Mongolian Wrestling Women Grapple With Tradition
Olympian Soronzonboldyn Battsetseg, 26, (top) wrestling training on July 1st, 2016. Mongolia's freestyle women wrestlers hope to take gold in the Rio Olympics, but are forbidden from participating in their country's own traditional grappling festivals. JOHANNES EISELE/AFP/Getty Images
By AFP
Updated:

Mongolia’s freestyle women wrestlers hope to take gold in Rio.

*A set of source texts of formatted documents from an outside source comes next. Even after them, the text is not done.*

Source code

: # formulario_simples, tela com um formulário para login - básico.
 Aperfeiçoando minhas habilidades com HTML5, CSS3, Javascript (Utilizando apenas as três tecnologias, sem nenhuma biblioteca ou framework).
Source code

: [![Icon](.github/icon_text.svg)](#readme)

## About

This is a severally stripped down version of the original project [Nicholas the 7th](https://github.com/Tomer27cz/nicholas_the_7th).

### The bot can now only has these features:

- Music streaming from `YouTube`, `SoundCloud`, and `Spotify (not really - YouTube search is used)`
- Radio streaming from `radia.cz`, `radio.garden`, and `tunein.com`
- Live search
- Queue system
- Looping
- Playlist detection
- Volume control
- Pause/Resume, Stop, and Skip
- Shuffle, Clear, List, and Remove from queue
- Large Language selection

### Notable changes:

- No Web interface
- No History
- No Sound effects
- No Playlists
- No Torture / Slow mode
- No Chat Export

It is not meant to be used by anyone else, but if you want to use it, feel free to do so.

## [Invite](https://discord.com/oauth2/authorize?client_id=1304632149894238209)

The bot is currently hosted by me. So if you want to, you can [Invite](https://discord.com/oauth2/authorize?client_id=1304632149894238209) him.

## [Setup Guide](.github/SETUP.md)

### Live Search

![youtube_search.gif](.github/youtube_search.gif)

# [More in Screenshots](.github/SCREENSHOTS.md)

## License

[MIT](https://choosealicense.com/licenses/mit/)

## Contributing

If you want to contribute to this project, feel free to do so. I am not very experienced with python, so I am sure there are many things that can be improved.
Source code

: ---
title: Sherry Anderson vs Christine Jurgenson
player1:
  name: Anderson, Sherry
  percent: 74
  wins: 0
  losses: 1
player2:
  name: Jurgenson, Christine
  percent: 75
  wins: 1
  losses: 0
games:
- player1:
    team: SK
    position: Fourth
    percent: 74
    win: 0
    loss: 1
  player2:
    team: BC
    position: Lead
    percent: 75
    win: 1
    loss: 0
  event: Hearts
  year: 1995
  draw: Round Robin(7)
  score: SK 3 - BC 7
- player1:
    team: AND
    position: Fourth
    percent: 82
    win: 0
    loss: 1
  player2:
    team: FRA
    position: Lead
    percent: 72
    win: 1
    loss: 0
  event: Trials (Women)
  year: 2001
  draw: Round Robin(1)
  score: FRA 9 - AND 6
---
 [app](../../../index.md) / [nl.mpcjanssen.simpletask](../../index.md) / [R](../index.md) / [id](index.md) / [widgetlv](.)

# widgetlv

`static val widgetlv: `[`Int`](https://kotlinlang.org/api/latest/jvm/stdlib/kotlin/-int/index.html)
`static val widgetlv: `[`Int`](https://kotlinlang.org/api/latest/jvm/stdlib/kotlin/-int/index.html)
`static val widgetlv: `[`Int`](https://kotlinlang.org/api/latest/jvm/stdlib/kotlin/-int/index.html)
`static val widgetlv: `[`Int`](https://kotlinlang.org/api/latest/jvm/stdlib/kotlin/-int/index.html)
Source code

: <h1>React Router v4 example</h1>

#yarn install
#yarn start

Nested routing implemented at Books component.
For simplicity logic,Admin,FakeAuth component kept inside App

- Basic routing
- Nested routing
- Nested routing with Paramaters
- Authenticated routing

But they are forbidden from participating in their country’s own traditional grappling festivals.

Women can compete in only two of the three “manly games” at the nomadic country’s annual naadam celebrations – archery and horse-riding – and are barred from testing their takedowns against men.

Wrestling is a national obsession in the country, and the contests’ winners are feted as heroes, often winning big corporate sponsorships and even turning their hip throws into political careers.

“It is easier for men to be a wrestler in Mongolia. Women have to be mentally tougher. No one is surprised when guys fight with each other,” said 26-year-old Olympian Soronzonboldyn Battsetseg, a child of nomads who grew up wrestling boys on the country’s grassy steppes.

Her life was transformed when she won the 63kg bronze at London 2012 – the country’s first Olympic wrestling medal since 1980.

Now her smile graces billboards in Ulan Bator. “When I go home, people treat me like I’m the president,” the soft-spoken athlete told AFP. “Everybody recognises me.”

Mongolian wrestling has no weight classes, and competitors win by throwing their opponent to the ground, rather than pinning them as in the Olympic version.

But even with two world championship golds and a silver under her belt, Battsetseg does not believe women will ever be allowed to compete in naadam.

“I don’t expect it,” she said, adding that she was more focused on defeating her opponents in Rio than grappling with Mongolia’s traditional culture.

‘Holy Place’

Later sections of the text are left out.